[Start of section]

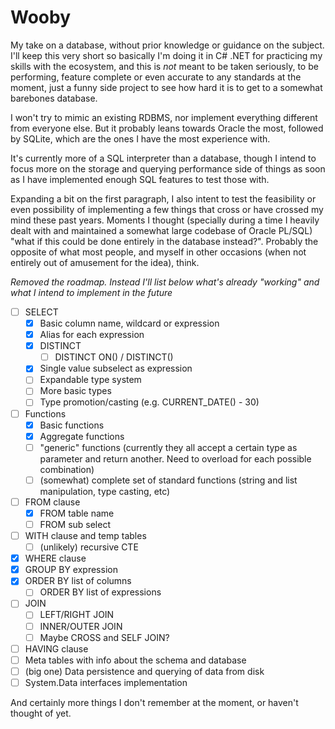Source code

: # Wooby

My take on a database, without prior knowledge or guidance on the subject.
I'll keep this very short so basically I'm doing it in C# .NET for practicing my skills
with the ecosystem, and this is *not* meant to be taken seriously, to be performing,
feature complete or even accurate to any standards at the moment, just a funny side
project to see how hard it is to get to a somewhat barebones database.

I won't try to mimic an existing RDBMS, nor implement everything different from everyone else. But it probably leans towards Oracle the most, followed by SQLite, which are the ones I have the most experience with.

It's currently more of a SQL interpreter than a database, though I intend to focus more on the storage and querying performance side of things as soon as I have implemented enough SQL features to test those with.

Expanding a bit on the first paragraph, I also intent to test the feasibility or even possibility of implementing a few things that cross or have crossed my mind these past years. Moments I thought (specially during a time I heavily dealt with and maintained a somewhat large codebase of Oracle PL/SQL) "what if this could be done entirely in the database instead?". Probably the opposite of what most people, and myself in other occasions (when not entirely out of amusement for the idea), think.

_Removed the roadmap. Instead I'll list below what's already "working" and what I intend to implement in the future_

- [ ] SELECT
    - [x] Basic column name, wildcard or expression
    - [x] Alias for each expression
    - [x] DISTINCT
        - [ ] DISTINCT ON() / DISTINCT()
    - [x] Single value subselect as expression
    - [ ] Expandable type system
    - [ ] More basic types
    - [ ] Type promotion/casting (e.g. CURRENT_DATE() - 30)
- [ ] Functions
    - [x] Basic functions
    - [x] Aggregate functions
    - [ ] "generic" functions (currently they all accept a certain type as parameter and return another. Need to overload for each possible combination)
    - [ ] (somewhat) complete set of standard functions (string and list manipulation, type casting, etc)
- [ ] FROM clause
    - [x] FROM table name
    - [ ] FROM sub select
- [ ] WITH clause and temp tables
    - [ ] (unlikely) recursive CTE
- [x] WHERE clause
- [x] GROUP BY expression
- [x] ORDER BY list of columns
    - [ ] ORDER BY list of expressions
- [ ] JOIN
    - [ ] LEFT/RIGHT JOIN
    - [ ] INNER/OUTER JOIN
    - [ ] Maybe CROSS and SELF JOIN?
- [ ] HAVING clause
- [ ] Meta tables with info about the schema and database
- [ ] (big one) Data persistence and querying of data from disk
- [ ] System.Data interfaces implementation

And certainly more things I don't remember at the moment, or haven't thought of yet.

[End of section]
[Start of section]

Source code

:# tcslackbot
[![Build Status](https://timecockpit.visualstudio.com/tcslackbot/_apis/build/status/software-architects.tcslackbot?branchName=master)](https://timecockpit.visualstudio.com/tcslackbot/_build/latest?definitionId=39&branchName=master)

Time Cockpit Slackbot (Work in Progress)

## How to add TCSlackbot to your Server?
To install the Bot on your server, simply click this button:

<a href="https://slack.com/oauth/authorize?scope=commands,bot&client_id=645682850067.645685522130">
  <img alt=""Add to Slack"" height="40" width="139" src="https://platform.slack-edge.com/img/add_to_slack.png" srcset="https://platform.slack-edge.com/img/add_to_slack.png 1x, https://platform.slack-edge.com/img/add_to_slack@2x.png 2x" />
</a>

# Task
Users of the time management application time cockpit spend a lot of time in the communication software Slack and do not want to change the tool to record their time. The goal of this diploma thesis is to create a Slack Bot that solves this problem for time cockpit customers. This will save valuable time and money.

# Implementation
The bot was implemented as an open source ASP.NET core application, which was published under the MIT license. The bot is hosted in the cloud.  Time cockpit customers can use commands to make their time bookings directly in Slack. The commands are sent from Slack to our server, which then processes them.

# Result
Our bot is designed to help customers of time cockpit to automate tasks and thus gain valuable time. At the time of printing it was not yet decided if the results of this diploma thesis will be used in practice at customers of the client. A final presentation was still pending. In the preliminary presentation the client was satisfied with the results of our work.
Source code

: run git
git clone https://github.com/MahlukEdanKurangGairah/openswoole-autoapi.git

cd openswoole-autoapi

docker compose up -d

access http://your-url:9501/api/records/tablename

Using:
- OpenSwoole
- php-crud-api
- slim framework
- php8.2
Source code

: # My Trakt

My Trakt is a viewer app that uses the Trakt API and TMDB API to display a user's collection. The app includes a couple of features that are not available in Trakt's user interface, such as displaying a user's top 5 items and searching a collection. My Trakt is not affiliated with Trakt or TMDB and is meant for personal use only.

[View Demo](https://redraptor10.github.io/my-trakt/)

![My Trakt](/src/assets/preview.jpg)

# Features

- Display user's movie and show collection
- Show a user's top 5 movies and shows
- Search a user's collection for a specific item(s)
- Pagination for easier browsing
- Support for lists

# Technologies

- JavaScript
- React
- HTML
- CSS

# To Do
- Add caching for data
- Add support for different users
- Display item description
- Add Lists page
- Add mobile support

[End of section]
[Start of section]

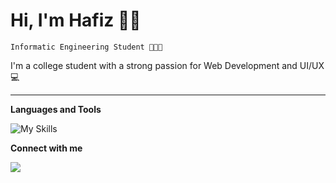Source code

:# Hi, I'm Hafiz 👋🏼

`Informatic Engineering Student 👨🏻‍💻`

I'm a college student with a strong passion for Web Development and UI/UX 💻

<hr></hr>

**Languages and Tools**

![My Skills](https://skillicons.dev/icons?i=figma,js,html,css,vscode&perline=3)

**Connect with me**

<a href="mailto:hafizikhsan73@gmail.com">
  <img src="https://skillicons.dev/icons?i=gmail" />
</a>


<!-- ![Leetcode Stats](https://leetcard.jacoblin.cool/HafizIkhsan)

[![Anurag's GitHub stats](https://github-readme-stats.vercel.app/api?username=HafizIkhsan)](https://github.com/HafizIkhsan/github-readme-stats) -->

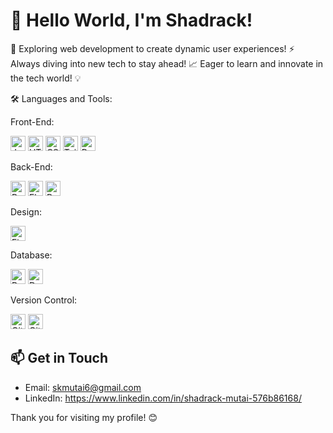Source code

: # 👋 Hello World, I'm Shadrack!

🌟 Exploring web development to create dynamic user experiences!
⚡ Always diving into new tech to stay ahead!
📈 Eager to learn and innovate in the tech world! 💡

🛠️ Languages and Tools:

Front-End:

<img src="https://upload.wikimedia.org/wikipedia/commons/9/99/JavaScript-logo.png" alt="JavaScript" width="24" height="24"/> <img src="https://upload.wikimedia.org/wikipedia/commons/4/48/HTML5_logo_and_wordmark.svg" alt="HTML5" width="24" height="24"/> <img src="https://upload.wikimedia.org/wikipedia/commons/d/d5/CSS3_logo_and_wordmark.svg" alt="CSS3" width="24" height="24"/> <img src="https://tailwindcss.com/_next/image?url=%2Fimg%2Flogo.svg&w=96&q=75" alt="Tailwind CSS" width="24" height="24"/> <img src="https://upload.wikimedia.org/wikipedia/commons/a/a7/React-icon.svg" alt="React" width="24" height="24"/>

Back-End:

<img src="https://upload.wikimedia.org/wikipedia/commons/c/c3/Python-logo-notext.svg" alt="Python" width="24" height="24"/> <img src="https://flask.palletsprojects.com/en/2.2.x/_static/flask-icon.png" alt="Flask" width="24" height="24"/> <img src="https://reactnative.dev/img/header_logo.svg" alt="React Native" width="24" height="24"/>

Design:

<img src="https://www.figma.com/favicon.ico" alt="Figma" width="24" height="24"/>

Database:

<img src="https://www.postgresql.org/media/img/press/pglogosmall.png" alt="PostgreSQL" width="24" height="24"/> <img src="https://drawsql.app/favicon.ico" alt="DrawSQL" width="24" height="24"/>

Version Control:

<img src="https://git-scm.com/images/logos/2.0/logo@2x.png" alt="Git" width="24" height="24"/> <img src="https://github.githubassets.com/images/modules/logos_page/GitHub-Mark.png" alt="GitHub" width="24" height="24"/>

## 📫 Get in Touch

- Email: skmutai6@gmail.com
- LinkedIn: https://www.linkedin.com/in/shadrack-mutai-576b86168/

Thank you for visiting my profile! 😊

[End of section]

● Directions for this task
Tally the lines of the material that include "different". Only the total should be given.

● Written response
2